GCLP guidelines were developed in the early 2000s to provide a regulatory framework for labs performing assays for HIV-1 clinical trials. A large portion of these assays were flow cytometry-based[1] and were being conducted on flow cytometers at multiple global sites, thus necessitating standardization. GCLP guidelines are a type of regulatory standard, with similarities to good laboratory practice (GLP) and clinical laboratory improvement amendments (CLIA) and have become essential to harmonizing clinical laboratory work taking place at different sites and times for clinical trials. GCLP standards can be applied to labs carrying out safety, diagnostic, or endpoint assays, and have been critical to the evaluation of immuno-oncology drugs and biologics being evaluated in clinical trials.
GCLP guidelines include personnel organization and training, equipment maintenance and validation, the development and validation of standard operating procedures (SOPs), assay development and validation, and audits to identify discrepancies in any of these areas[2]. GCLP procedures for clinical flow cytometry assure that flow cytometers at different sites are performing consistently and within standards. Flow cytometry reagents are parallel tested with previous lot to assure their eligibility for use in an assay. Throughout the implementation of GCLP guidelines, a laboratory must maintain a document control plan that includes all SOPs currently in use and an archive system for SOPs that are no longer in use.
A quality control (QC) program is essential to a GCLP framework as it allows for the monitoring, documentation, and recognition of QC problems. QC programs track test standards, positive and negative controls, reagent performance, QC data analysis and logs, and parallel testing. QC is especially important for clinical flow cytometry to assure that the appropriate cell populations are being analyzed in a consistent and reproducible manner.

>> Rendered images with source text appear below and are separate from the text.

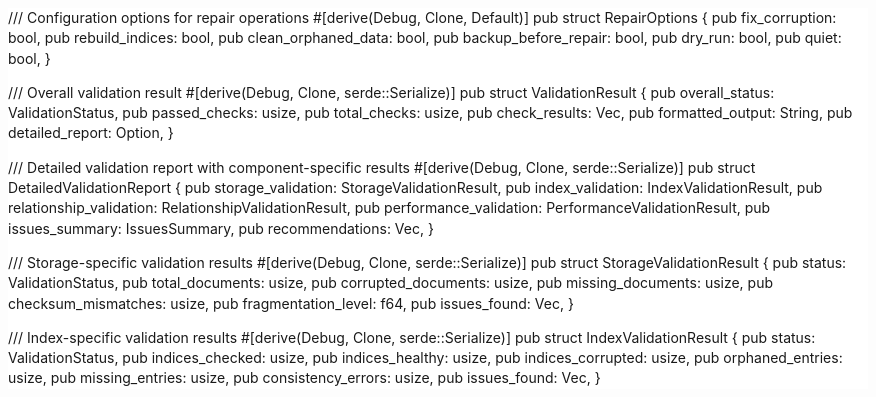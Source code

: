/// Configuration options for repair operations
#[derive(Debug, Clone, Default)]
pub struct RepairOptions {
    pub fix_corruption: bool,
    pub rebuild_indices: bool,
    pub clean_orphaned_data: bool,
    pub backup_before_repair: bool,
    pub dry_run: bool,
    pub quiet: bool,
}

/// Overall validation result
#[derive(Debug, Clone, serde::Serialize)]
pub struct ValidationResult {
    pub overall_status: ValidationStatus,
    pub passed_checks: usize,
    pub total_checks: usize,
    pub check_results: Vec<ValidationCheck>,
    pub formatted_output: String,
    pub detailed_report: Option<DetailedValidationReport>,
}

/// Detailed validation report with component-specific results
#[derive(Debug, Clone, serde::Serialize)]
pub struct DetailedValidationReport {
    pub storage_validation: StorageValidationResult,
    pub index_validation: IndexValidationResult,
    pub relationship_validation: RelationshipValidationResult,
    pub performance_validation: PerformanceValidationResult,
    pub issues_summary: IssuesSummary,
    pub recommendations: Vec<ValidationRecommendation>,
}

/// Storage-specific validation results
#[derive(Debug, Clone, serde::Serialize)]
pub struct StorageValidationResult {
    pub status: ValidationStatus,
    pub total_documents: usize,
    pub corrupted_documents: usize,
    pub missing_documents: usize,
    pub checksum_mismatches: usize,
    pub fragmentation_level: f64,
    pub issues_found: Vec<StorageIssue>,
}

/// Index-specific validation results
#[derive(Debug, Clone, serde::Serialize)]
pub struct IndexValidationResult {
    pub status: ValidationStatus,
    pub indices_checked: usize,
    pub indices_healthy: usize,
    pub indices_corrupted: usize,
    pub orphaned_entries: usize,
    pub missing_entries: usize,
    pub consistency_errors: usize,
    pub issues_found: Vec<IndexIssue>,
}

A proficiency testing program is another critical component of GCLP program because it involves analysis of a common set of samples by multiple laboratory sites to assure that performance can meet specific criteria[3]. Clinical flow cytometry assays typically lack “gold standard” samples for evaluation because cells that are being analyzed in this manner are subject to intra- and inter-sample variability. Nonetheless, samples can be expected to fall within a specific predetermined range, thus assuring that the GCLP-compliant protocol, users, and equipment are performing proficiently.
GCLP standards for clinical flow cytometry are now being applied in different ways, including complex immunophenotyping of multiple immune cell subsets, comprehensive measurement of immune checkpoint molecule expression on T cells, and receptor occupancy assessment of therapeutic antibodies. The development of GCLP guidelines is often carried out with GCLP professionals who can advise on all aspects of this complex undertaking. Alternatively, individual assays, such as clinical flow cytometry experiments can be carried out by contract research organizations who are already GCLP compliant and experienced with running these assays.

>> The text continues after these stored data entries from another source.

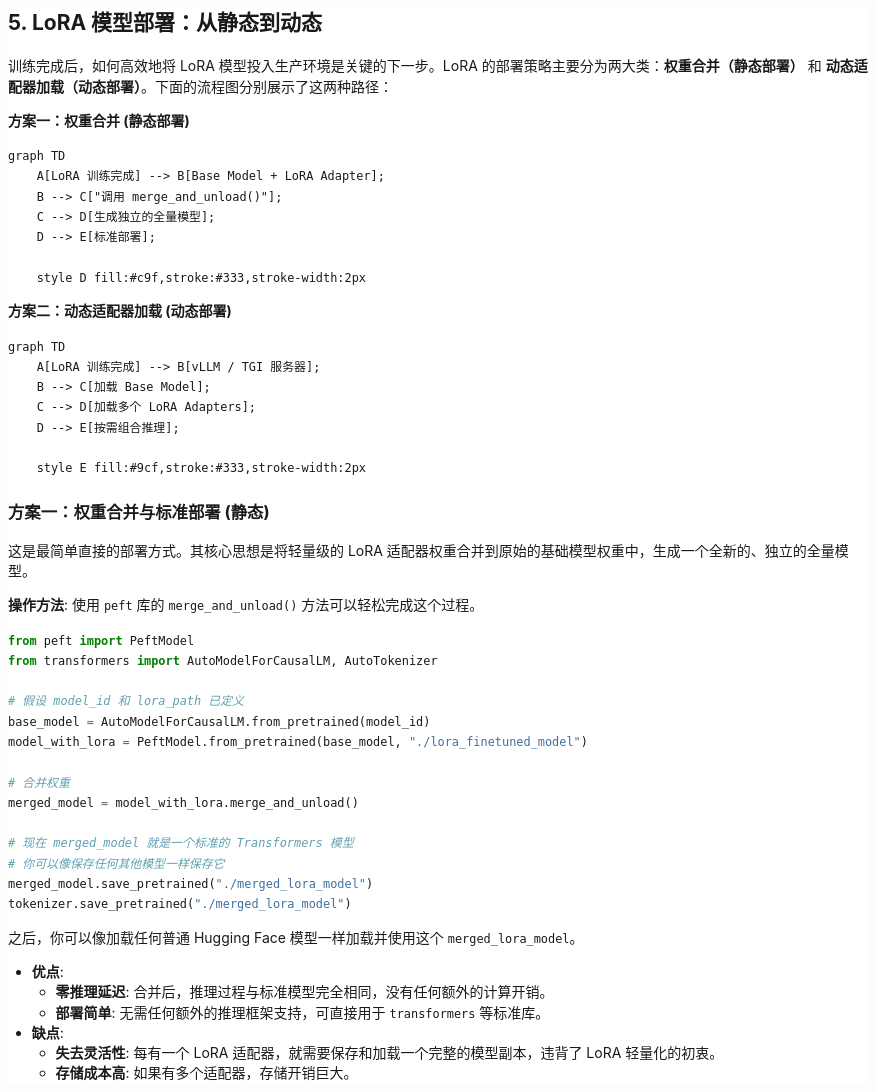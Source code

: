 ## 5. LoRA 模型部署：从静态到动态

训练完成后，如何高效地将 LoRA 模型投入生产环境是关键的下一步。LoRA 的部署策略主要分为两大类：**权重合并（静态部署）** 和 **动态适配器加载（动态部署）**。下面的流程图分别展示了这两种路径：

**方案一：权重合并 (静态部署)**
```mermaid
graph TD
    A[LoRA 训练完成] --> B[Base Model + LoRA Adapter];
    B --> C["调用 merge_and_unload()"];
    C --> D[生成独立的全量模型];
    D --> E[标准部署];
    
    style D fill:#c9f,stroke:#333,stroke-width:2px
```

**方案二：动态适配器加载 (动态部署)**
```mermaid
graph TD
    A[LoRA 训练完成] --> B[vLLM / TGI 服务器];
    B --> C[加载 Base Model];
    C --> D[加载多个 LoRA Adapters];
    D --> E[按需组合推理];

    style E fill:#9cf,stroke:#333,stroke-width:2px
```

### 方案一：权重合并与标准部署 (静态)

这是最简单直接的部署方式。其核心思想是将轻量级的 LoRA 适配器权重合并到原始的基础模型权重中，生成一个全新的、独立的全量模型。

**操作方法**:
使用 `peft` 库的 `merge_and_unload()` 方法可以轻松完成这个过程。

```python
from peft import PeftModel
from transformers import AutoModelForCausalLM, AutoTokenizer

# 假设 model_id 和 lora_path 已定义
base_model = AutoModelForCausalLM.from_pretrained(model_id)
model_with_lora = PeftModel.from_pretrained(base_model, "./lora_finetuned_model")

# 合并权重
merged_model = model_with_lora.merge_and_unload()

# 现在 merged_model 就是一个标准的 Transformers 模型
# 你可以像保存任何其他模型一样保存它
merged_model.save_pretrained("./merged_lora_model")
tokenizer.save_pretrained("./merged_lora_model")
```

之后，你可以像加载任何普通 Hugging Face 模型一样加载并使用这个 `merged_lora_model`。

*   **优点**:
    *   **零推理延迟**: 合并后，推理过程与标准模型完全相同，没有任何额外的计算开销。
    *   **部署简单**: 无需任何额外的推理框架支持，可直接用于 `transformers` 等标准库。
*   **缺点**:
    *   **失去灵活性**: 每有一个 LoRA 适配器，就需要保存和加载一个完整的模型副本，违背了 LoRA 轻量化的初衷。
    *   **存储成本高**: 如果有多个适配器，存储开销巨大。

[1] Todd CA, Sanchez AM, Garcia A, Denny TN, Sarzotti-Kelsoe M. Implementation of Good Clinical Laboratory Practice (GCLP) guidelines within the External Quality Assurance Program Oversight Laboratory (EQAPOL). J. Immunol. Methods. 2014;409:91-98.
[2] Sarzotti-Kelsoe M, Cox J, Cleland N, et al. Evaluation and recommendations on good clinical laboratory practice guidelines for phase I-III clinical trials. PLoS Med. 2009;6(5):e1000067.
[3] O'Hara, Denise M., et al. Recommendations for the validation of flow cytometric testing during drug development: II assays. J. Immunol. Methods. 363.2 (2011): 120-134.